The Jameses’ group — not officially affiliated with any one strain of Satanism — is loosely based around their doo-wop band Twin Temple, which sounds like the Marvelettes if that group had pined after the blessings of Baphomet instead of the boy next door. They got their start playing shows for the music-activist collective Play Like a Girl. Dressed in uniforms of black leather and lace, the couple made quite a striking duo on the town, and soon enough others wanted in on their scene.
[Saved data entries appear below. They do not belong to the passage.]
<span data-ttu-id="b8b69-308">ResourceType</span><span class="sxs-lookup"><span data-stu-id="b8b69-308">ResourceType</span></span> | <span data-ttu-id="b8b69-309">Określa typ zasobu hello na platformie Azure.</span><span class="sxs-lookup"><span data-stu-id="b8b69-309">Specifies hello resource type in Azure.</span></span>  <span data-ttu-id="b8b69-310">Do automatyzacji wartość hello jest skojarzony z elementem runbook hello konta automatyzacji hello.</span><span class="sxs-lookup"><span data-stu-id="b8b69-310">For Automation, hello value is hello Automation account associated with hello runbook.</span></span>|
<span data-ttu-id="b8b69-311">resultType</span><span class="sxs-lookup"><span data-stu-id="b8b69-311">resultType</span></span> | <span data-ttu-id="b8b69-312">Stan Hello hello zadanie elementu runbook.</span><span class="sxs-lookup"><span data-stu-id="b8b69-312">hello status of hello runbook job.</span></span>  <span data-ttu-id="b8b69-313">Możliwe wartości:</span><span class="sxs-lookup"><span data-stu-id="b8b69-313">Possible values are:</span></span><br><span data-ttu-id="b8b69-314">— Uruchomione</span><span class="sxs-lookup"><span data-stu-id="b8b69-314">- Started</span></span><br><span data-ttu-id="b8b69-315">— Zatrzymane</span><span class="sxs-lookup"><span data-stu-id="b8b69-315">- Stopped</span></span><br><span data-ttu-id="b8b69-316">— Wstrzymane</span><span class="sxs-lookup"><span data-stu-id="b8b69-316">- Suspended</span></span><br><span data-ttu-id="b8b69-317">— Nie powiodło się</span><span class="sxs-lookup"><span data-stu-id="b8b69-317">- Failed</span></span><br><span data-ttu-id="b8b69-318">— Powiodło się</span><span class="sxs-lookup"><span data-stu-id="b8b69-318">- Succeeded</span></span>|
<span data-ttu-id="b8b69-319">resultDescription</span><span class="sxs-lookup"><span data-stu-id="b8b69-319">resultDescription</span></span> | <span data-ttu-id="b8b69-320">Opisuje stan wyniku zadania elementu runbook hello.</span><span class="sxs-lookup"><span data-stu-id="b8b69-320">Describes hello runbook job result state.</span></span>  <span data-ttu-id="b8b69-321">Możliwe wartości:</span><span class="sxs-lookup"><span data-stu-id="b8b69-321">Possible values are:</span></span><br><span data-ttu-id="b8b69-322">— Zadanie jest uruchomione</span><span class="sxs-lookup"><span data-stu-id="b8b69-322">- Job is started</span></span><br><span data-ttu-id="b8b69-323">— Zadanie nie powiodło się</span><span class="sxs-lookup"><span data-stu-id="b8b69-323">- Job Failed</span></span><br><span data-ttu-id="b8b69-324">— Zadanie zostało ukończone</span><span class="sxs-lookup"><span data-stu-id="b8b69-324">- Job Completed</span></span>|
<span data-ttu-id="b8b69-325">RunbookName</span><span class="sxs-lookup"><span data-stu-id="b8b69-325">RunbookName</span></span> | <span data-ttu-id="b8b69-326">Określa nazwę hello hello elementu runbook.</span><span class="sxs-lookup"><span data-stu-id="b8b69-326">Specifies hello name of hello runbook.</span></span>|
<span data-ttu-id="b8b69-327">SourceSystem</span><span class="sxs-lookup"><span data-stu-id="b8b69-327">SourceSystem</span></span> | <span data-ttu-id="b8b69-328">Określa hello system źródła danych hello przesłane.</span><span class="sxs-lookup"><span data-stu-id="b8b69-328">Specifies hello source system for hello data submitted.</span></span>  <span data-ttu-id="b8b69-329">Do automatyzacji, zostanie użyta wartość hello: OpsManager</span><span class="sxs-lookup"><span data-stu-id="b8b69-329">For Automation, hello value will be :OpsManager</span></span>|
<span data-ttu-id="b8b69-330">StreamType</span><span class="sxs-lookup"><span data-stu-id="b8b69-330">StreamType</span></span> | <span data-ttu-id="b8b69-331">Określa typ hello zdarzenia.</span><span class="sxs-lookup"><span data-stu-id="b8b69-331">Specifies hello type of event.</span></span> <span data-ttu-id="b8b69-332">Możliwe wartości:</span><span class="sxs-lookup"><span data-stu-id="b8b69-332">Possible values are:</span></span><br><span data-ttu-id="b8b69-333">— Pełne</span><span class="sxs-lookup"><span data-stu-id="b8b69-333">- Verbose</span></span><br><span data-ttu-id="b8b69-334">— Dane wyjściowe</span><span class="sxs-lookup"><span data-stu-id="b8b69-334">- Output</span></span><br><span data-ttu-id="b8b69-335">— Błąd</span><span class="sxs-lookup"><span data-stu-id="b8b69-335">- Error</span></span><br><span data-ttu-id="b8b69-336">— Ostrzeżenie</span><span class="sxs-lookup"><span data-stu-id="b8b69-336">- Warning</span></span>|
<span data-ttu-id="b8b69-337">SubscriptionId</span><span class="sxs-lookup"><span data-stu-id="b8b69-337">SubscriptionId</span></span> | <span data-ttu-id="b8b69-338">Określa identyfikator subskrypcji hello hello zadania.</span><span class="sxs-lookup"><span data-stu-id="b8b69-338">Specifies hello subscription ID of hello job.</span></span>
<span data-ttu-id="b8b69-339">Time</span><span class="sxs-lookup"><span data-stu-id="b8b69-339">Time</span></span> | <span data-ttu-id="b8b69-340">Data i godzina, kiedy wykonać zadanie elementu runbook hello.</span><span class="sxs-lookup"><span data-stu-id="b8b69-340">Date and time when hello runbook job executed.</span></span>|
“They were these barfly regulars with a Gomez/Morticia Addams vibe. We would riff on all things weird,” said Brent Smith, a novelist who met them at the rock bar Harvard & Stone. He sees their rituals as less of a religion and more of a structure for community and making art. “It’s hard enough inspiring people in L.A. to congregate,” Smith said. “But there’s also real philosophy there and the means to apply it. Rituals keep you accountable to the work you’re doing. Satanism doesn’t require ideology, and it’s ideology that so often kills writing.”
On Halloween, much of the group gathered in the basement of the Hollywood bar Black Rabbit Rose, where a who’s who of modern occultists gathered for rituals, rock shows and talks from the scene’s demimonde elite.
Avant-garde director Kenneth Anger (whose “Lucifer Rising” is a favorite of Satanists and starred eventual Manson family murderer Bobby Beausoleil) took questions from fans like Matt Skiba, the Blink-182 guitarist and Satanist. Noise musician and prominent Satanist Boyd Rice interviewed Karla LaVey (daughter of Anton LaVey) about war stories from the scene’s midcentury heyday. Glenn Danzig, founder of the horror-punk band the Misfits, gabbed with fans in the VIP suite and showed off an archive of rare last-days-of-Jayne Mansfield photographs alongside the Lethal Amounts gallery owner Danny Fuentes, who organized the party and often hosts exhibits of transgressive occult-y art.
At the witching hour, Twin Temple performed a full set, capped with a ritual during which it performed an anti-baptism of its coven-mate, the young film director Kansas Bowling. Blood-smeared and stripped down to nearly “sky-clad,” as they put it, Bowling was offered up in service to the goddess Lilith as an avenging angel for crimes against women.
“Some of these men, like Harvey Weinstein, are finally being held accountable for their crimes,” Alexandra yelled at the crowd. “What do you think, shall we burn him at the stake? Or shall we drown him and see if he floats?” The crowd erupted in cheers for both.